Why "unfortunately"? Many people (me included) working on Linux, MySQL,
Android, or any other corporation backed open source project do not contribute
because they want to, it's just what they're paid for. Nevertheless, their
contribution is real and useful.

------
MrKurtHaeusler
None of this is really specific to India. The same observations can be made
anywhere.

The fact is, most enterprise software development doesn't require much in the
way of thinking, the challenges are cultural or organisational rather than
technical. But that is fine. The majority of programmers (I will avoid my
thoughts on coders vs programmers vs software developers here) are quite happy
to convert a spec doc into code and throw it over to QA day after day.

Those that want to get more out of their work life, and enjoy some more
freedom to decide not just how to do things but take part in deciding what
should be done, or perhaps want to involve themselves across the wider
business of delivering software solutions have a lot of options open to them.
They can be leaders, or start startups, or become ScrumMasters or coaches.
They can move into customer facing roles if they so desire, or take part in
developing tools that other developers use. They can involve themselves in
academia or open source. They can become architects or help design the
frameworks that encapsulate a lot of the technical complexity so that less
engaged developers can get going quickly.

I think it is all good.
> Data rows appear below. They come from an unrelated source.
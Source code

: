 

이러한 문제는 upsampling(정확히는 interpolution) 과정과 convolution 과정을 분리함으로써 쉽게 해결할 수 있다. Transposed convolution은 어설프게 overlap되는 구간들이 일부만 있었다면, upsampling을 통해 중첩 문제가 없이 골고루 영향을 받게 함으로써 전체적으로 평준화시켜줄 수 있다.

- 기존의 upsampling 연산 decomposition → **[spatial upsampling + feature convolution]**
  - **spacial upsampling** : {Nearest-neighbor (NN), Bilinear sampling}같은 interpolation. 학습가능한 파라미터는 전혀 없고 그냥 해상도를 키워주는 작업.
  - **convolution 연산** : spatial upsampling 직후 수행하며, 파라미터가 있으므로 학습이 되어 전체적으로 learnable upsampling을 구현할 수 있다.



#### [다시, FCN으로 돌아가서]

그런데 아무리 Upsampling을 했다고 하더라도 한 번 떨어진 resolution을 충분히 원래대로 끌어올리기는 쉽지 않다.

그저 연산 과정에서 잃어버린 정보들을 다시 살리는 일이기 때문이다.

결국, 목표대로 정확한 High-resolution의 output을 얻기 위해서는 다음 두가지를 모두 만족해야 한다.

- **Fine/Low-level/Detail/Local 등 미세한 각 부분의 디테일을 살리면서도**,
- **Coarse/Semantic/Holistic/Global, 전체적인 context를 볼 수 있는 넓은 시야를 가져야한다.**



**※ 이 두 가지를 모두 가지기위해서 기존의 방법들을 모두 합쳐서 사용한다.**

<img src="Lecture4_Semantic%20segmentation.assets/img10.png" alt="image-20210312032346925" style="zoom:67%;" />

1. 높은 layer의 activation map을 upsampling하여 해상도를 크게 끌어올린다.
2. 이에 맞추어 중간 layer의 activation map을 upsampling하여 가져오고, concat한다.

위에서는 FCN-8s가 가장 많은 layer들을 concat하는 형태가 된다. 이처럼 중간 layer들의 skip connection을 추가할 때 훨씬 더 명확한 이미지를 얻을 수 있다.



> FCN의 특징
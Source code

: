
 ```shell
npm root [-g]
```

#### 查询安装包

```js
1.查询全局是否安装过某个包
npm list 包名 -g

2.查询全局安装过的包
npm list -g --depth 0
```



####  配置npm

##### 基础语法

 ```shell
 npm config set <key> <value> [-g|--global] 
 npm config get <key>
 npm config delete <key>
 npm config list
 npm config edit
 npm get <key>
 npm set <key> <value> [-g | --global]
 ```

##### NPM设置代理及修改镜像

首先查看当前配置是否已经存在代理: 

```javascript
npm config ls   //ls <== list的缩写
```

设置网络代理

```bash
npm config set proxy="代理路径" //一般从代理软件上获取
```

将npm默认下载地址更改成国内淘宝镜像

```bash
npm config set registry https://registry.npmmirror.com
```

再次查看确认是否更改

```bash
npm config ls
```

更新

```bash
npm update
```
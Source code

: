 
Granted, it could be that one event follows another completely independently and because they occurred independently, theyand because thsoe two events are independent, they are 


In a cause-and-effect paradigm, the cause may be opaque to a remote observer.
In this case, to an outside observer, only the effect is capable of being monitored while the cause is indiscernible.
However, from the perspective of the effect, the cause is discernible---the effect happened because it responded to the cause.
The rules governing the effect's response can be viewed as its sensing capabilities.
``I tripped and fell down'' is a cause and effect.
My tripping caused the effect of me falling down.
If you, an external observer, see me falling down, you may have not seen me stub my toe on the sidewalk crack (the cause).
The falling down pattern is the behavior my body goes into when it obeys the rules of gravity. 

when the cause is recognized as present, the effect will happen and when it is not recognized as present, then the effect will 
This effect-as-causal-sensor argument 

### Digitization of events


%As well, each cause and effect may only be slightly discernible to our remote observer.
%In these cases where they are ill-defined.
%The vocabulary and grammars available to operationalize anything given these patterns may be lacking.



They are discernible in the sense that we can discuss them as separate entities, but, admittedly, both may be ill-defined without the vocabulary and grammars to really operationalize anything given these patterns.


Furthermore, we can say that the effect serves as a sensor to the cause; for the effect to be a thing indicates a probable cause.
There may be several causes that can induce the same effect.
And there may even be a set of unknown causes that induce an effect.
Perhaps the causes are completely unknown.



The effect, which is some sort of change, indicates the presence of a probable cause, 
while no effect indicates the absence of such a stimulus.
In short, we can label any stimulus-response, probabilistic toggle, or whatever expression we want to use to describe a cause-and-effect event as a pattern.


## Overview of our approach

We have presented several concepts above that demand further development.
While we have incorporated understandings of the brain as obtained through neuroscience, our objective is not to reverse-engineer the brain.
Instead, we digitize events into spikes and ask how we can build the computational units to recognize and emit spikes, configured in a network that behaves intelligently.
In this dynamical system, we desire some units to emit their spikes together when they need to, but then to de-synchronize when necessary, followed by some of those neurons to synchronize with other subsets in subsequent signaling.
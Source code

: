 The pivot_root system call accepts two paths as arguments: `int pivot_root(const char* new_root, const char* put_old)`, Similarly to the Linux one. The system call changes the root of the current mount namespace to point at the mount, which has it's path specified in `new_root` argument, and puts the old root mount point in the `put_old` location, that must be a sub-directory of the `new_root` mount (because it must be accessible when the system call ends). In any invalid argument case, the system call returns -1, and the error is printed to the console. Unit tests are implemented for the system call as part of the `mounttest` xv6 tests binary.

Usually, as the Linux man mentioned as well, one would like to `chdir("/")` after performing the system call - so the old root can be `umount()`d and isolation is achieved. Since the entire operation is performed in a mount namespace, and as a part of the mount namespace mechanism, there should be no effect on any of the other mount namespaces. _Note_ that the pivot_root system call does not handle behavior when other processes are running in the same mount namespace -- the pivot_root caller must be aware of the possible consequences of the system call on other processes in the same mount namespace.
There is enough work of the right kind for everyone.
We will always need lots of people happy to just do what they are told for 8
hours per day, and we will likewise need a fewer number of people to step up
and take on more advanced tasks.

This is not specific to India, it is fairly universal in our profession.

------
yzhengyu
Actually, outside of software startups, several software houses I can think of
and the established tech giants, what has been described here is pretty much
the rest of the world.

I guess to use something that I saw on HN the other day, it's the dichotomy of
the creative film crew versus the sterile manufacturing line.

Note that business people can't help themselves. After all, this is what
business school has taught them in how to become managers.

The keyword is "manager". Note that it does not mean leadership. We are sorely
lacking in leaders. At every level.

------
dasil003
This article feels dated for sure. The body shop mentality was just a result
of market forces, and yeah culture probably played a role, but this situation
is not providing great ROI for international clients. The nature of
programming is to automate drudgery, and Indian living standards are going up
all the time, so the economics of this just weren't sustainable. What is
happening and will continue to happen is that Indian firms will grow into
higher and higher market segments while this body shop stuff plateaus and then
starts to decrease. Increasingly Indian firms will find that the real money is
serving their local markets which are HUGE, and which they have cultural
knowledge to produce a superior product. Initially this is done by copying
successful products from innovation leaders worldwide, but eventually the
competitive advantage will come from targeting the differences of the local
population. I believe this will happen regardless of culture, but I do feel
bad for people who were sold on the idea that being an unthinking code monkey
would provide a secure and lucrative long-term career.

------
abc_lisper
May be it's got something to do with this?
[http://www.youtube.com/watch?v=TlrzzeFsMXo&feature=relat...](http://www.youtube.com/watch?v=TlrzzeFsMXo&feature=related)

------
rehack
First, this article is 4/5 years old. Second, this highlights another
unfortunate Indian tendency to revel in cynicism.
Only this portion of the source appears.